*** Task inputs ***

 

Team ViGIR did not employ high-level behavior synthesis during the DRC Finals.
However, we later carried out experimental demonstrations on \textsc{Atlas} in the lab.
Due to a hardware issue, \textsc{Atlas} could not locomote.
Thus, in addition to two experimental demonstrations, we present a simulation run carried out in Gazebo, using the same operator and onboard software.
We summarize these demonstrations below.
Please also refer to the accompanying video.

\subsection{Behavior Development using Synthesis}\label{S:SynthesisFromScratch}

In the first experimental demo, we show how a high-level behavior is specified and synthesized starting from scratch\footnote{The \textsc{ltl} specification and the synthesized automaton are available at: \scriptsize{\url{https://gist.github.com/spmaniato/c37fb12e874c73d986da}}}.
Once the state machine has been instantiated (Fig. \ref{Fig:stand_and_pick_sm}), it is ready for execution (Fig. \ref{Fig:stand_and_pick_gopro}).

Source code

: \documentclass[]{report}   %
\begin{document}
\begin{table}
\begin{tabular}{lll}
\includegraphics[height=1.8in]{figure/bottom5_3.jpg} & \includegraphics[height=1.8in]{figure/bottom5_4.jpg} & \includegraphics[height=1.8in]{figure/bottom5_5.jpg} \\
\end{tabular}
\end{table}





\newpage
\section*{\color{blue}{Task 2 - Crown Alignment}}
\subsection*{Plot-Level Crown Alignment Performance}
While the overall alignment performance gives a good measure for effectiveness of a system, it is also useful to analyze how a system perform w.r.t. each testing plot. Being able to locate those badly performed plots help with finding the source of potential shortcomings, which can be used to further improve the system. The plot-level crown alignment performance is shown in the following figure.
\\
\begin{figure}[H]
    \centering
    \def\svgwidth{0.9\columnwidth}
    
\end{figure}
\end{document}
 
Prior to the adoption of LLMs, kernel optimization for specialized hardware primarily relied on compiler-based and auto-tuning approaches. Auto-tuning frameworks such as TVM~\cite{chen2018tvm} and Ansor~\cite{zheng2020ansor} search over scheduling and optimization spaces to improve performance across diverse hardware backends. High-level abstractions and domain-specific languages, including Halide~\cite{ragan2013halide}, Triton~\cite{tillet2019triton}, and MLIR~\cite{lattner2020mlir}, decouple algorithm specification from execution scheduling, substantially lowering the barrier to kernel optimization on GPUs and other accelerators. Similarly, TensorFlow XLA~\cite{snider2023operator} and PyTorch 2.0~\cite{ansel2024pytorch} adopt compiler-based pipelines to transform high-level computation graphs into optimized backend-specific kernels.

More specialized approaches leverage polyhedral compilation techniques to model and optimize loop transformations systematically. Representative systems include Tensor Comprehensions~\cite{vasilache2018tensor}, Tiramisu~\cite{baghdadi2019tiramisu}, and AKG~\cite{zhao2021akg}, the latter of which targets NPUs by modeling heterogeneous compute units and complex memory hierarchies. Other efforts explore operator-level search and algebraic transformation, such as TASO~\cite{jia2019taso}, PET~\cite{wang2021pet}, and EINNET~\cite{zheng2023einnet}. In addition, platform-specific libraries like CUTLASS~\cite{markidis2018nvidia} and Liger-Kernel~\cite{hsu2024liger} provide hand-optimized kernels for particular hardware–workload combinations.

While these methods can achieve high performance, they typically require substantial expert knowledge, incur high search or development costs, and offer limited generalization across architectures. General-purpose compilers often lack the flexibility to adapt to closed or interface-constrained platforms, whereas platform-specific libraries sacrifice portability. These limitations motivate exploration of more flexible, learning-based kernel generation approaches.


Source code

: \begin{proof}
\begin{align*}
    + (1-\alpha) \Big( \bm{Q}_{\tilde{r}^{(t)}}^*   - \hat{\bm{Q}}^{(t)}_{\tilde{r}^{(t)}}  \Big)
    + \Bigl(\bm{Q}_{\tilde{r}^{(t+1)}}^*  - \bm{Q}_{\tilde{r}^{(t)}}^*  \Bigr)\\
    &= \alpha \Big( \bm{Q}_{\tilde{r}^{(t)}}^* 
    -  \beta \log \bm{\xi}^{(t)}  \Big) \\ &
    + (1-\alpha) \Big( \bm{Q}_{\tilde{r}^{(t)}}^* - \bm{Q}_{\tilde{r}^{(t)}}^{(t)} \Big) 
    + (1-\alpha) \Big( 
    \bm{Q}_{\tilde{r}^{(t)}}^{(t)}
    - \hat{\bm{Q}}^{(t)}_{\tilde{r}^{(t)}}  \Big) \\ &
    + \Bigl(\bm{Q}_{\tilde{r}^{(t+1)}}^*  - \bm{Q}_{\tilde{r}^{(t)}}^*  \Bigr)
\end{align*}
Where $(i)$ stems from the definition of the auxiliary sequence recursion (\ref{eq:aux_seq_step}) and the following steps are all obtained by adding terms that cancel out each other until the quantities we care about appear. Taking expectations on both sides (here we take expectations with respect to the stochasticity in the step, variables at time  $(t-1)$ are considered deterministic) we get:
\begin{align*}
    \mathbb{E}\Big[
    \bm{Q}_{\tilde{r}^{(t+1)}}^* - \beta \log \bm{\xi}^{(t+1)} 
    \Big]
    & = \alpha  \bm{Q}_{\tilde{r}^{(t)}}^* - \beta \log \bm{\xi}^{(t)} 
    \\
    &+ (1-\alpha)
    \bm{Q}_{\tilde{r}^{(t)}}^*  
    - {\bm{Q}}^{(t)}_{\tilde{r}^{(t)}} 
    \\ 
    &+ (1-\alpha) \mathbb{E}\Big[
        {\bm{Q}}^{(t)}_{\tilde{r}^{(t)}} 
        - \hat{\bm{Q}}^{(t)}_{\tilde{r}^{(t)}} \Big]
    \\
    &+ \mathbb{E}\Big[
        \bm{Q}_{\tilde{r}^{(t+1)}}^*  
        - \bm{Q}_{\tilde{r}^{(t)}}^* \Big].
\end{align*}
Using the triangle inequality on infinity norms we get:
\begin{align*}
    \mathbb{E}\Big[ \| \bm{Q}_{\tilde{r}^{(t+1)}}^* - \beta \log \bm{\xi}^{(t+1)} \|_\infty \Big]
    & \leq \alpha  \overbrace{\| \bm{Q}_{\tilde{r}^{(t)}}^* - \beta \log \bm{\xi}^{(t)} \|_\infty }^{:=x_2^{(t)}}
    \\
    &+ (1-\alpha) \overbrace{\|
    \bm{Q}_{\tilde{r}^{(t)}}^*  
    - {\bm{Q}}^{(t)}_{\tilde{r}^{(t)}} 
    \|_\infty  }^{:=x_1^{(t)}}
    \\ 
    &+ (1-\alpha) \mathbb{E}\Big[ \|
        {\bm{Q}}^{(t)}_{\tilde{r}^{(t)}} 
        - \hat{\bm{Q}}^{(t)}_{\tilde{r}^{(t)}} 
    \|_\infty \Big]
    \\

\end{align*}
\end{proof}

***

- [What the task asks] Copy whichever lines above contain the string "Bigl".

- [Response to the exercise]
    + \Bigl(\bm{Q}_{\tilde{r}^{(t+1)}}^*  - \bm{Q}_{\tilde{r}^{(t)}}^*  \Bigr)\\
    + \Bigl(\bm{Q}_{\tilde{r}^{(t+1)}}^*  - \bm{Q}_{\tilde{r}^{(t)}}^*  \Bigr)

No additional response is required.